Discussion in 'Amps and Cabs [BG]' started by Buzz Fluhart, Sep 29, 2008.

  1. Buzz Fluhart

    Buzz Fluhart

    Jan 10, 2008
    I need y'alls help please. My trusty 1981 Randall Bass 500 head finally broke down, so I am borrowing a friend's Laney head. The Randall's speaker jacks are 4 ohms each, and my cabinet is 4 ohms, and everything matches up. BUT, the Laney's speaker jacks are 8 ohms each. The Laney head prodices 200 watts and my cabinet will handle 800, so wattage issues aren't a problem. I would like to have the ohms match up, just to be safe, so my questions are (don't laugh too hard): Can I run a "Y" cord from both speaker jacks, into the one cabinet? Will this make the output from the Laney head 4 ohms? If I do this, will it make me sound like the thunderous God of Bass I am in my head, or will the system be fried, like the egg, bacon, and hashbrown breakfast I had this morning? Many Thanks for your help, fellow musicians.
  2. I don't think that it will be a good idea ... running a 4 ohm head with a 8 ohm cab is no biggie. Troubles start only when the load (ohm) of the cab is lower then the minimum load of the amp.
    I don't know what will happen when you do what you suggested but my guess will be taht at the end of the day something will be broken.

    The other input jack on the cab can be used to connect to another cab of 8 ohm, which gives you a load of the wished for 4 ohm!
  3. ehque


    Jan 8, 2006
    Your cab is 4 ohms, but your head will only go down to 8?

    You may need to rephrase your question. You have Laney speakers? or a Laney head? or the speaker outs on the head? or both?
  4. Rune Bivrin

    Rune Bivrin Supporting Member

    Oct 2, 2006
    Huddinge, Sweden
    If the Laney has two 8 ohm jacks, that means the head can handle two 8 ohm cabinets in parallel, which equals 4 ohms. So you're safe.
  5. you really need to tell us exactly what it says on the head .. if as rune is assuming that you have two outlets on your mates head that will both run at 8ohm and they are wired parallel then it will run down to 4 ohm but if they are wired in series then when you plug two 8 ohm bins it runs at 16 ohms .. so if you plug one 4 ohm in your stil gonna screw the head .. so I'm guessing somewhere there it is gonna say minimum ohms .. thats what your looking for .. if it is 8 then your a no go ..
  6. billfitzmaurice

    billfitzmaurice Commercial User

    Sep 15, 2004
    New Hampshire
    Owner, Bill Fitzmaurice Loudspeaker Design
    The output does not have an impedance, the speaker does.
  7. herndonbassist

    herndonbassist Low Down Thumper Supporting Member

    Apr 7, 2005
    Herndon, VA - NoVa
    If I'm reading this correctly, you'll fry the head.

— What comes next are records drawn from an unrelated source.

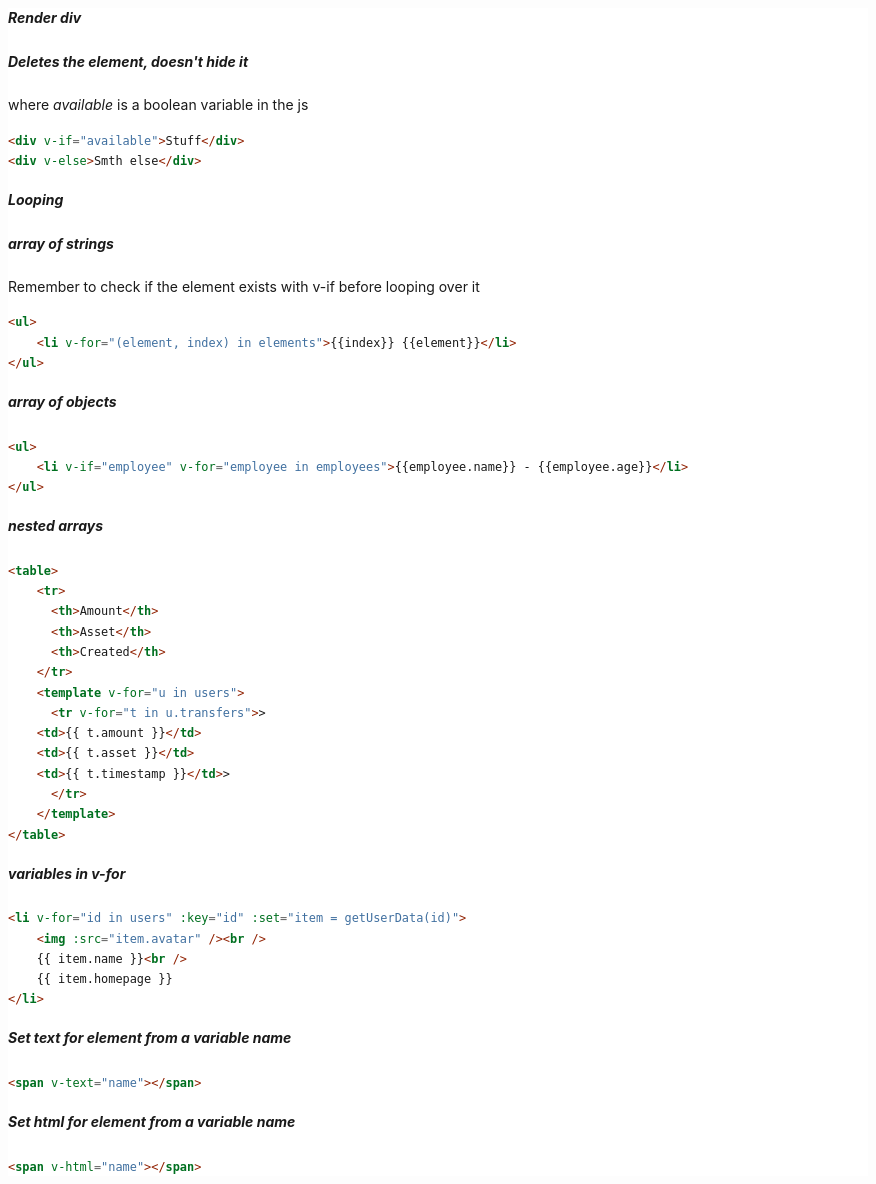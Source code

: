##### Render div
##### Deletes the element, doesn't hide it
where _available_ is a boolean variable in the js 
```html
<div v-if="available">Stuff</div>
<div v-else>Smth else</div>
```

##### Looping
##### array of strings
Remember to check if the element exists with v-if before looping over it
```html
<ul>
    <li v-for="(element, index) in elements">{{index}} {{element}}</li>
</ul>
```
##### array of objects
```html
<ul>
    <li v-if="employee" v-for="employee in employees">{{employee.name}} - {{employee.age}}</li>
</ul>
```

##### nested arrays
```html
<table>
    <tr>
      <th>Amount</th>
      <th>Asset</th>
      <th>Created</th>
    </tr>
    <template v-for="u in users">
      <tr v-for="t in u.transfers">>
	<td>{{ t.amount }}</td>
	<td>{{ t.asset }}</td>
	<td>{{ t.timestamp }}</td>>
      </tr>
    </template>
</table>
```

##### variables in v-for
```html
<li v-for="id in users" :key="id" :set="item = getUserData(id)">
    <img :src="item.avatar" /><br />
    {{ item.name }}<br />
    {{ item.homepage }}
</li>
```

##### Set text for element from a variable _name_
```html
<span v-text="name"></span>
```
##### Set html for element from a variable _name_
```html
<span v-html="name"></span>
```
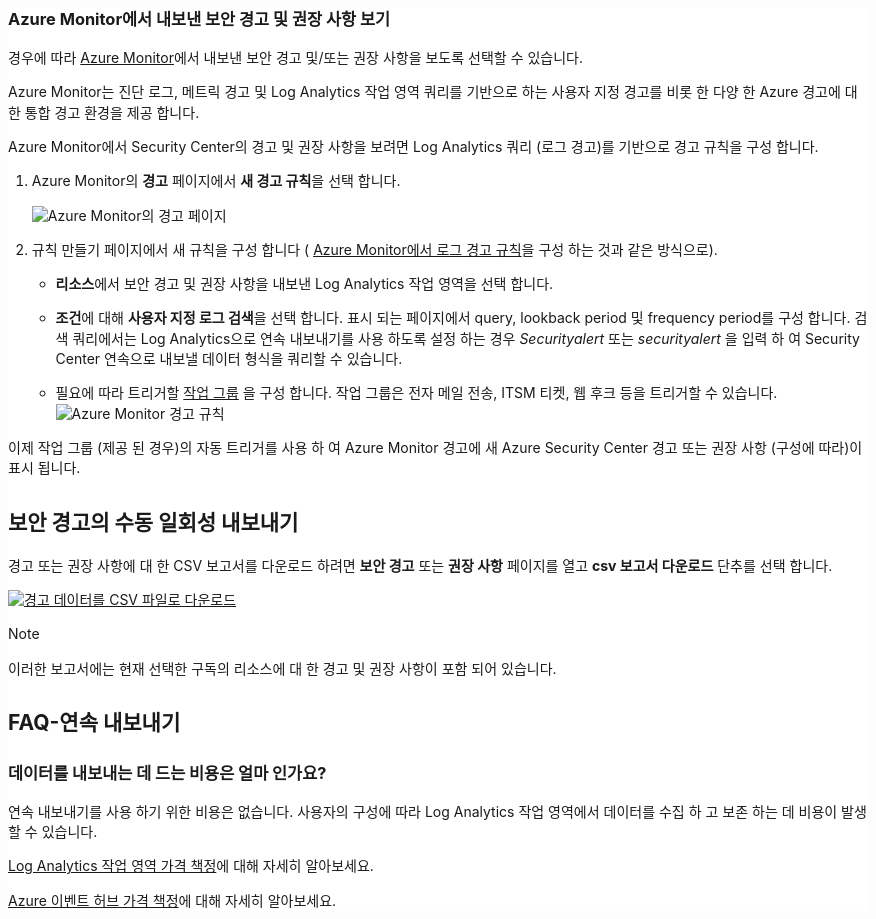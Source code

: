 ###  <a name="view-exported-security-alerts-and-recommendations-in-azure-monitor"></a>Azure Monitor에서 내보낸 보안 경고 및 권장 사항 보기

경우에 따라 [Azure Monitor](https://docs.microsoft.com/azure/azure-monitor/platform/alerts-overview)에서 내보낸 보안 경고 및/또는 권장 사항을 보도록 선택할 수 있습니다. 

Azure Monitor는 진단 로그, 메트릭 경고 및 Log Analytics 작업 영역 쿼리를 기반으로 하는 사용자 지정 경고를 비롯 한 다양 한 Azure 경고에 대 한 통합 경고 환경을 제공 합니다.

Azure Monitor에서 Security Center의 경고 및 권장 사항을 보려면 Log Analytics 쿼리 (로그 경고)를 기반으로 경고 규칙을 구성 합니다.

1. Azure Monitor의 **경고** 페이지에서 **새 경고 규칙**을 선택 합니다.

    ![Azure Monitor의 경고 페이지](./media/continuous-export/azure-monitor-alerts.png)

1. 규칙 만들기 페이지에서 새 규칙을 구성 합니다 ( [Azure Monitor에서 로그 경고 규칙](https://docs.microsoft.com/azure/azure-monitor/platform/alerts-unified-log)을 구성 하는 것과 같은 방식으로).

    * **리소스**에서 보안 경고 및 권장 사항을 내보낸 Log Analytics 작업 영역을 선택 합니다.

    * **조건**에 대해 **사용자 지정 로그 검색**을 선택 합니다. 표시 되는 페이지에서 query, lookback period 및 frequency period를 구성 합니다. 검색 쿼리에서는 Log Analytics으로 연속 내보내기를 사용 하도록 설정 하는 경우 *Securityalert* 또는 *securityalert* 을 입력 하 여 Security Center 연속으로 내보낼 데이터 형식을 쿼리할 수 있습니다. 
    
    * 필요에 따라 트리거할 [작업 그룹](https://docs.microsoft.com/azure/azure-monitor/platform/action-groups) 을 구성 합니다. 작업 그룹은 전자 메일 전송, ITSM 티켓, 웹 후크 등을 트리거할 수 있습니다.
    ![Azure Monitor 경고 규칙](./media/continuous-export/azure-monitor-alert-rule.png)

이제 작업 그룹 (제공 된 경우)의 자동 트리거를 사용 하 여 Azure Monitor 경고에 새 Azure Security Center 경고 또는 권장 사항 (구성에 따라)이 표시 됩니다.

## <a name="manual-one-time-export-of-security-alerts"></a>보안 경고의 수동 일회성 내보내기

경고 또는 권장 사항에 대 한 CSV 보고서를 다운로드 하려면 **보안 경고** 또는 **권장 사항** 페이지를 열고 **csv 보고서 다운로드** 단추를 선택 합니다.

[![경고 데이터를 CSV 파일로 다운로드](media/continuous-export/download-alerts-csv.png)](media/continuous-export/download-alerts-csv.png#lightbox)

> [!NOTE]
> 이러한 보고서에는 현재 선택한 구독의 리소스에 대 한 경고 및 권장 사항이 포함 되어 있습니다.



## <a name="faq---continuous-export"></a>FAQ-연속 내보내기

### <a name="what-are-the-costs-involved-in-exporting-data"></a>데이터를 내보내는 데 드는 비용은 얼마 인가요?

연속 내보내기를 사용 하기 위한 비용은 없습니다. 사용자의 구성에 따라 Log Analytics 작업 영역에서 데이터를 수집 하 고 보존 하는 데 비용이 발생할 수 있습니다. 

[Log Analytics 작업 영역 가격 책정](https://azure.microsoft.com/pricing/details/monitor/)에 대해 자세히 알아보세요.

[Azure 이벤트 허브 가격 책정](https://azure.microsoft.com/pricing/details/event-hubs/)에 대해 자세히 알아보세요.
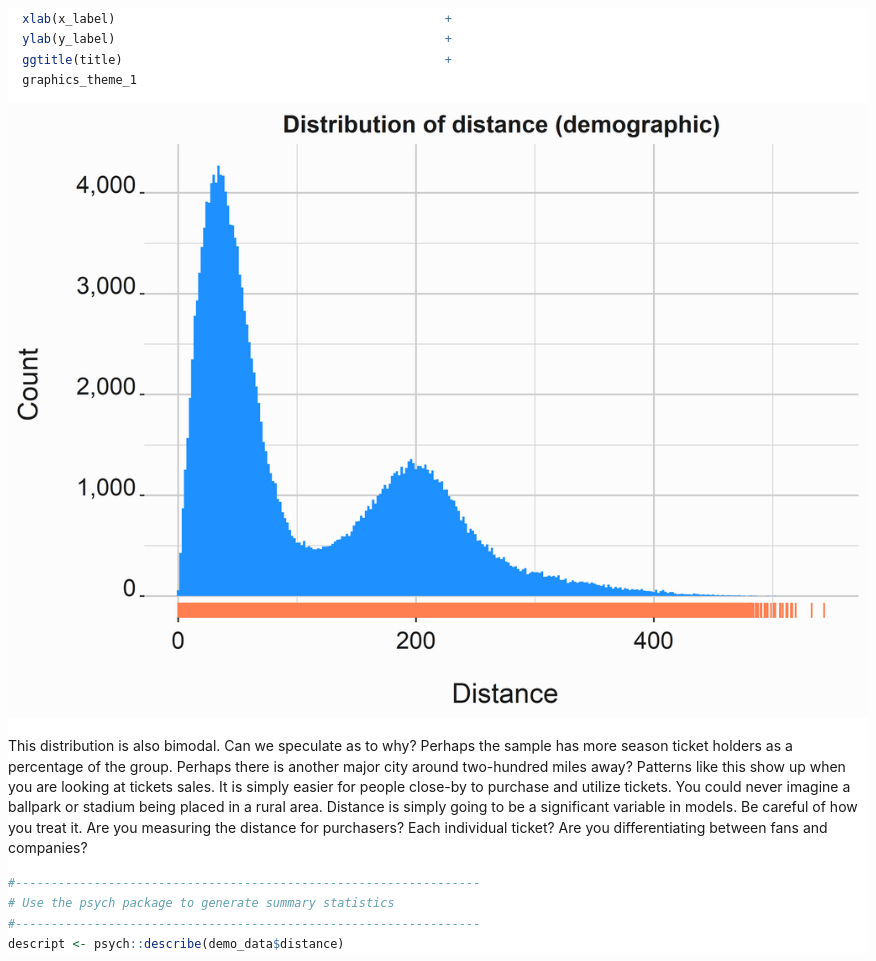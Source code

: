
 ```r
  xlab(x_label)                                              + 
  ylab(y_label)                                              + 
  ggtitle(title)                                             +
  graphics_theme_1

```


<img src="images/ch5_distance_histogram.png" width="100%" />


This distribution is also bimodal. Can we speculate as to why? Perhaps the sample has more season ticket holders as a percentage of the group. Perhaps there is another major city around two-hundred miles away? Patterns like this show up when you are looking at tickets sales. It is simply easier for people close-by to purchase and utilize tickets. You could never imagine a ballpark or stadium being placed in a rural area. Distance is simply going to be a significant variable in models. Be careful of how you treat it. Are you measuring the distance for purchasers? Each individual ticket? Are you differentiating between fans and companies? 



```r
#-----------------------------------------------------------------
# Use the psych package to generate summary statistics
#-----------------------------------------------------------------
descript <- psych::describe(demo_data$distance)
```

If someone with a TON of knowledge would like to correct me, please do, but I believe that this is going to be a very bad thing, as the current will wind up flowing BACK into the head, as the "'Y' cord" is going to create a circuit from the head and back again. Be that as it may, billfitzmaurice is correct, the amp doesn't have an impedance. Regardless what the amp says, by plugging in a 4ohm cabinet to the speaker jack (using just 1 speaker jack) the amp is going to see 4ohms. If it cannot safely operate pushing 4ohms, you're going to burn out the head.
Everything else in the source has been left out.